:: Exercise details ::
Every line of the entries below that includes "BINOCLE" belongs in the answer, copied as written.

:: Data supplied ::

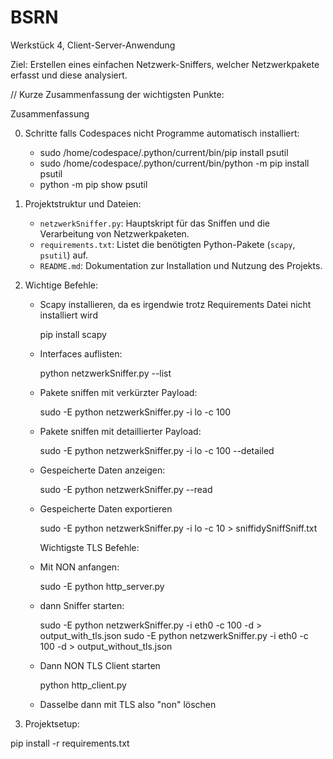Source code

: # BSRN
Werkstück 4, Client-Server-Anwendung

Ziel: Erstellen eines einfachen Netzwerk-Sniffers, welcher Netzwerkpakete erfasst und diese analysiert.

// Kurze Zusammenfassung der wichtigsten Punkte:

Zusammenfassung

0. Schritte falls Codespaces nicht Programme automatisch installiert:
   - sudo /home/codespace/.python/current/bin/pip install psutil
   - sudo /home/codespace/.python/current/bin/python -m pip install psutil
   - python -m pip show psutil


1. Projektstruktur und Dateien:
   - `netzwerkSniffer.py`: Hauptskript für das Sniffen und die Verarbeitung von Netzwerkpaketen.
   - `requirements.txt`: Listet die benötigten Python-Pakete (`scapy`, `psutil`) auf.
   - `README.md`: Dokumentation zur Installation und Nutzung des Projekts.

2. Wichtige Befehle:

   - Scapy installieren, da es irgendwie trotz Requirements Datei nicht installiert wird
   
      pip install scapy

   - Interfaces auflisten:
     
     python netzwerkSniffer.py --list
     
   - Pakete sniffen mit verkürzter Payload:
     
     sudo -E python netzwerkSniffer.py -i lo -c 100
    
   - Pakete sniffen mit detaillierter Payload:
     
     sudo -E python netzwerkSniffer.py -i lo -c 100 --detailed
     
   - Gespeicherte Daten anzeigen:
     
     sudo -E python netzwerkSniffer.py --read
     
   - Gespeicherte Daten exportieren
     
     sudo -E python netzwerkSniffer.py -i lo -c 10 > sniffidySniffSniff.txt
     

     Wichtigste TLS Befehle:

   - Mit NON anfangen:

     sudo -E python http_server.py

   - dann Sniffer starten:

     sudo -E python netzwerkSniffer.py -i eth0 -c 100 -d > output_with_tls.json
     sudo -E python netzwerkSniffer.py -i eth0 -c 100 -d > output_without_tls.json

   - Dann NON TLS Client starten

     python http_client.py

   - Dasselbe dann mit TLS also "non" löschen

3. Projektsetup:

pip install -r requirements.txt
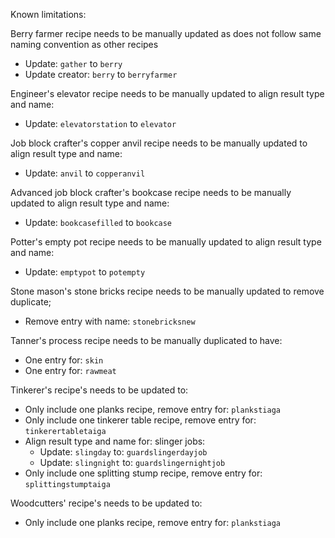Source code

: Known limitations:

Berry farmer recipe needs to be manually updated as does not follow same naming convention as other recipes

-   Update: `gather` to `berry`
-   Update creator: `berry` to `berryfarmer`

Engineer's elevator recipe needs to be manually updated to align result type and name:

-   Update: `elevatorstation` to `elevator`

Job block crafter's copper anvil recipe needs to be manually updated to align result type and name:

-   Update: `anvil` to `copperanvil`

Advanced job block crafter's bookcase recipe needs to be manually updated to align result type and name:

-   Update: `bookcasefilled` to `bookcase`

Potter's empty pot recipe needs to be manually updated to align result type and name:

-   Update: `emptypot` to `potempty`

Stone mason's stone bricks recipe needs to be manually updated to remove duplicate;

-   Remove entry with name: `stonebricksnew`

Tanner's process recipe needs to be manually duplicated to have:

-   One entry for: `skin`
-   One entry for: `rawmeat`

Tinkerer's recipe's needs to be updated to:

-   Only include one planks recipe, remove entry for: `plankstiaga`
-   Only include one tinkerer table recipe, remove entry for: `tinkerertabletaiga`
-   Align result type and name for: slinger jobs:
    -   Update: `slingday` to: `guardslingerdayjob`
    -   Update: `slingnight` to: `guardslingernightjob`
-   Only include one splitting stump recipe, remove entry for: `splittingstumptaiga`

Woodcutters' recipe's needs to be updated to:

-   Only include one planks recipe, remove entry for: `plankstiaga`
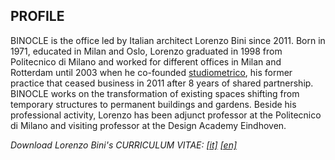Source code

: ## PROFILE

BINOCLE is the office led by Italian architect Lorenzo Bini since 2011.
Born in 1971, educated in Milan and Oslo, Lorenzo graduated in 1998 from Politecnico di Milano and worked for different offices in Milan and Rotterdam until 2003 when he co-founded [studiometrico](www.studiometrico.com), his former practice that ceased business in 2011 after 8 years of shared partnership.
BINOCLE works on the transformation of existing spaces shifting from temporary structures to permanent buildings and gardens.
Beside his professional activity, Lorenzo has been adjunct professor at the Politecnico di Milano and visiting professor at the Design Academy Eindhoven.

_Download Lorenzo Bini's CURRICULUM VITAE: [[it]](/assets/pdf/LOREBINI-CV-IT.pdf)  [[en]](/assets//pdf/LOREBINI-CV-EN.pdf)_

==

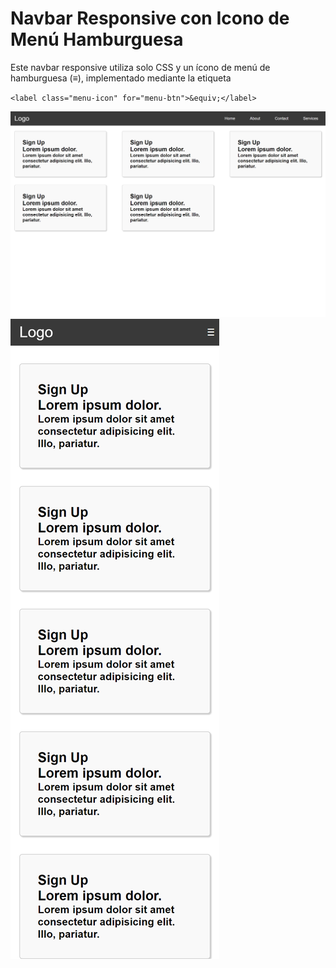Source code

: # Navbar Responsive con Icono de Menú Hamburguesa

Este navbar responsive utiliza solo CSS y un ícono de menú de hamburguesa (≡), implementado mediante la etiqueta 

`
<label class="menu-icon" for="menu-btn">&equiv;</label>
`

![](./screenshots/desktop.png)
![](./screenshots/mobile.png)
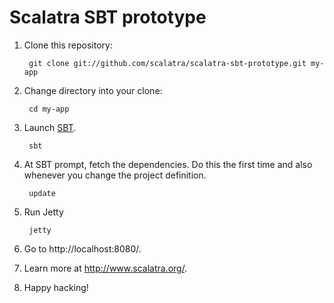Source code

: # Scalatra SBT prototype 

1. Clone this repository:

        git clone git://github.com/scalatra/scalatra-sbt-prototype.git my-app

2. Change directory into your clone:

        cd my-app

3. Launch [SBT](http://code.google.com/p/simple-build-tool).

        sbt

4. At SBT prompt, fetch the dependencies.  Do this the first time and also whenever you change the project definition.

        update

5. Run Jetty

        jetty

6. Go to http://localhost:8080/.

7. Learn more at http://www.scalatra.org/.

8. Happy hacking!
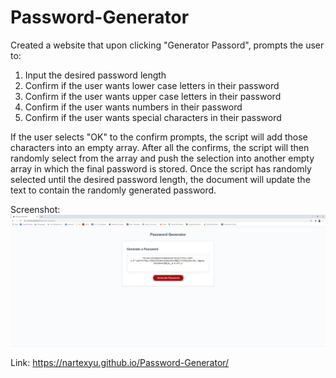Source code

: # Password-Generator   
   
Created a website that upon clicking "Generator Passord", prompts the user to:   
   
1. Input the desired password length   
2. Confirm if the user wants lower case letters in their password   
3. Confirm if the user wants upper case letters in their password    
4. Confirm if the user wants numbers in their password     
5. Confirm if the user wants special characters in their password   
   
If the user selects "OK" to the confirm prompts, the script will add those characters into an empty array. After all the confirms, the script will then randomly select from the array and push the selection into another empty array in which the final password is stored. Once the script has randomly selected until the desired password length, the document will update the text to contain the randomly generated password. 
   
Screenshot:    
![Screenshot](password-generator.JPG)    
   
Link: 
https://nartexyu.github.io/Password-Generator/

---

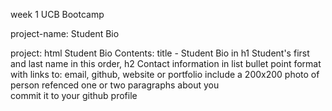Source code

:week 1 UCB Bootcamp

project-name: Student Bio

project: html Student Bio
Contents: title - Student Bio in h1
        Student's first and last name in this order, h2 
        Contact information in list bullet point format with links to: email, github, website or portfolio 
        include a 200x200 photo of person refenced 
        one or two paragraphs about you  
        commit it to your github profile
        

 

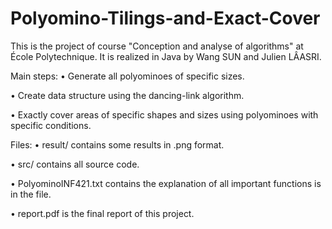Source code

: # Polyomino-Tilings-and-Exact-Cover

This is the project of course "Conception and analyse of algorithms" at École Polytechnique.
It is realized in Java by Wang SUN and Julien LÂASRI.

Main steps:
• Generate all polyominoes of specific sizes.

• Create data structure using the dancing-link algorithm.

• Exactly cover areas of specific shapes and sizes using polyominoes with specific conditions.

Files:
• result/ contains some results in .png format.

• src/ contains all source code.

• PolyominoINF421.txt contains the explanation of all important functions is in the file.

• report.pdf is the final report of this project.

:: Exercise result ::
BINOCLE is the office led by Italian architect Lorenzo Bini since 2011.
BINOCLE works on the transformation of existing spaces shifting from temporary structures to permanent buildings and gardens.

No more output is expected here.